Geral
Embaixador Alberto da Costa e Silva recebe o Prêmio Luís de Camões

Alberto da Costa e Silva ao lado da secretária executiva do Ministério da Cultura, Ana Cristina Wanzeler. (Foto de Jefferson Lessa)
Em sua 26ª edição, o Prêmio Luís de Camões foi entregue nesta quarta-feira (29) ao historiador especializado em África, poeta e memorialista Alberto da Costa e Silva, durante uma cerimônia na Biblioteca Nacional. Considerada a distinção literária mais importante do universo lusófono, a premiação do embaixador brasileiro de 83 anos foi anunciada em maio deste ano. Ele sucede o moçambicano Mia Couto premiado no ano passado. Segundo o escritor Affonso Romano de Sant’Anna, presidente do júri, o nome de Alberto da Costa e Silva surgiu espontaneamente: “Nosso trabalho foi o de azeitar e acolher este nome, que goza de uma popularidade incrível”.

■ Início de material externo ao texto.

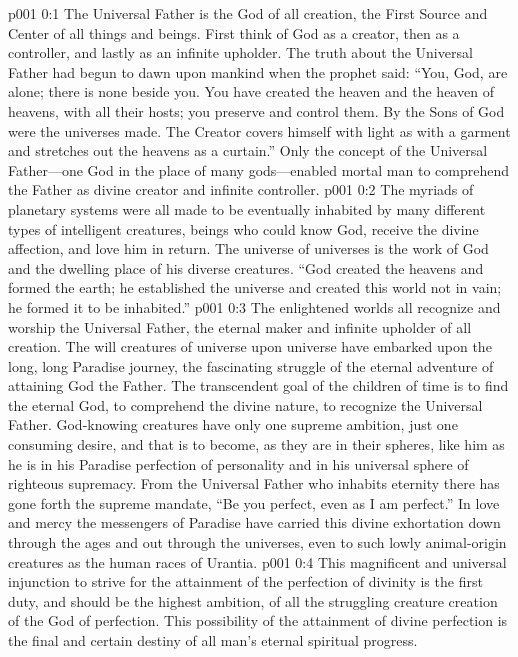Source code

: \author{Divine Counselor}
\vs p001 0:1 The Universal Father is the God of all creation, the First Source and Center of all things and beings. First think of God as a creator, then as a controller, and lastly as an infinite upholder. The truth about the Universal Father had begun to dawn upon mankind when the prophet said: “You, God, are alone; there is none beside you. You have created the heaven and the heaven of heavens, with all their hosts; you preserve and control them. By the Sons of God were the universes made. The Creator covers himself with light as with a garment and stretches out the heavens as a curtain.” Only the concept of the Universal Father---one God in the place of many gods---enabled mortal man to comprehend the Father as divine creator and infinite controller.
\vs p001 0:2 The myriads of planetary systems were all made to be eventually inhabited by many different types of intelligent creatures, beings who could know God, receive the divine affection, and love him in return. The universe of universes is the work of God and the dwelling place of his diverse creatures. “God created the heavens and formed the earth; he established the universe and created this world not in vain; he formed it to be inhabited.”
\vs p001 0:3 The enlightened worlds all recognize and worship the Universal Father, the eternal maker and infinite upholder of all creation. The will creatures of universe upon universe have embarked upon the long, long Paradise journey, the fascinating struggle of the eternal adventure of attaining God the Father. The transcendent goal of the children of time is to find the eternal God, to comprehend the divine nature, to recognize the Universal Father. God\hyp{}knowing creatures have only one supreme ambition, just one consuming desire, and that is to become, as they are in their spheres, like him as he is in his Paradise perfection of personality and in his universal sphere of righteous supremacy. From the Universal Father who inhabits eternity there has gone forth the supreme mandate, “Be you perfect, even as I am perfect.” In love and mercy the messengers of Paradise have carried this divine exhortation down through the ages and out through the universes, even to such lowly animal\hyp{}origin creatures as the human races of Urantia.
\vs p001 0:4 This magnificent and universal injunction to strive for the attainment of the perfection of divinity is the first duty, and should be the highest ambition, of all the struggling creature creation of the God of perfection. This possibility of the attainment of divine perfection is the final and certain destiny of all man’s eternal spiritual progress.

Ao aceitar o prêmio, o embaixador lembrou parte de sua trajetória. “Sempre me voltei para a História. Dediquei-me ao assunto em horas cansadas do exercício do ofício de diplomata”, disse. “O Itamaraty me ensinou a apertar a mão do outro sem desconfiança”. Ao agradecer a honraria, emocionou a plateia: “Fui um menino triste, ensimesmado, mas cresci para ser feliz. E é este homem feliz que agora se inclina para a vida e diz ‘muito obrigado’.”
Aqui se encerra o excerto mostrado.